▶ _Task prompt_
Write out all the records exactly, and keep any images out.

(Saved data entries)
Start of Block

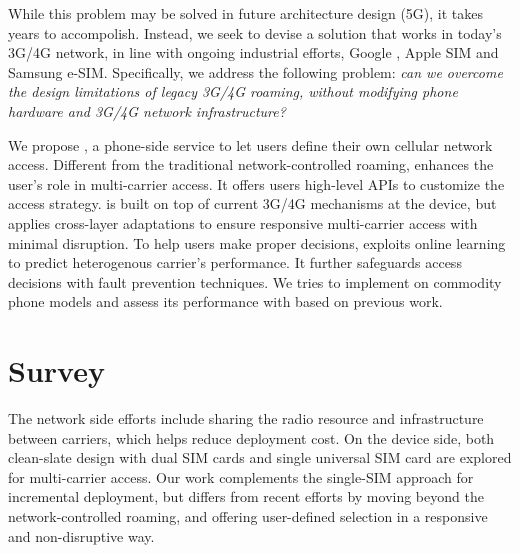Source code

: \documentclass{./template/sig-alternate-10pt-tight}
\begin{document}
\begin{sloppypar}
While this problem may be solved in future architecture design (\eg 5G), it takes years to accompolish.
Instead, we seek to devise a solution that works in today's 3G/4G network, in line with ongoing industrial efforts, \eg Google \pfi, Apple SIM and Samsung e-SIM.
Specifically, we address the following problem: \emph{can we overcome the design limitations of legacy 3G/4G roaming, 
without modifying phone hardware and 3G/4G network infrastructure?}

We propose \icellular, a phone-side service to let users define their own cellular network access. 
Different from the traditional network-controlled roaming, \icellular enhances the user's role in multi-carrier access. %
It offers users high-level APIs to customize the access strategy. 
\icellular is built on top of current 3G/4G mechanisms at the device, but applies cross-layer adaptations to ensure 
responsive multi-carrier access with minimal disruption. 
To help users make proper decisions, \icellular exploits online learning to predict heterogenous carrier's performance. 
It further safeguards access decisions with fault prevention techniques. 
We tries to implement \icellular on commodity phone models and assess its performance with \pfi based on previous work.


\section{Survey}
The network side efforts include sharing the radio resource\cite{panchal2013mobile,DiFrancesco2014sharing} and infrastructure \cite{costa2013radio,kokku2012nvs,zaki2011lte,copeland2011resolving} between carriers, which helps reduce deployment cost.
On the device side, both clean-slate design with dual SIM cards\cite{deb2011mota,dual-sim-phone} and single universal SIM card\cite{fi,apple-sim,samsung-esim} are explored for multi-carrier access.
Our work complements the single-SIM approach for incremental deployment, but differs from recent efforts by moving beyond the network-controlled roaming, and offering user-defined selection in a responsive and non-disruptive way.


\end{sloppypar}
\end{document}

End of Block

▶ _Final answer_
Source code

: \documentclass{./template/sig-alternate-10pt-tight}
\begin{document}
\begin{sloppypar}
While this problem may be solved in future architecture design (\eg 5G), it takes years to accompolish.
Instead, we seek to devise a solution that works in today's 3G/4G network, in line with ongoing industrial efforts, \eg Google \pfi, Apple SIM and Samsung e-SIM.
Specifically, we address the following problem: \emph{can we overcome the design limitations of legacy 3G/4G roaming, 
without modifying phone hardware and 3G/4G network infrastructure?}

We propose \icellular, a phone-side service to let users define their own cellular network access. 
Different from the traditional network-controlled roaming, \icellular enhances the user's role in multi-carrier access. %
It offers users high-level APIs to customize the access strategy. 
\icellular is built on top of current 3G/4G mechanisms at the device, but applies cross-layer adaptations to ensure 
responsive multi-carrier access with minimal disruption. 
To help users make proper decisions, \icellular exploits online learning to predict heterogenous carrier's performance. 
It further safeguards access decisions with fault prevention techniques. 
We tries to implement \icellular on commodity phone models and assess its performance with \pfi based on previous work.


\section{Survey}
The network side efforts include sharing the radio resource\cite{panchal2013mobile,DiFrancesco2014sharing} and infrastructure \cite{costa2013radio,kokku2012nvs,zaki2011lte,copeland2011resolving} between carriers, which helps reduce deployment cost.
On the device side, both clean-slate design with dual SIM cards\cite{deb2011mota,dual-sim-phone} and single universal SIM card\cite{fi,apple-sim,samsung-esim} are explored for multi-carrier access.
Our work complements the single-SIM approach for incremental deployment, but differs from recent efforts by moving beyond the network-controlled roaming, and offering user-defined selection in a responsive and non-disruptive way.


\end{sloppypar}
\end{document}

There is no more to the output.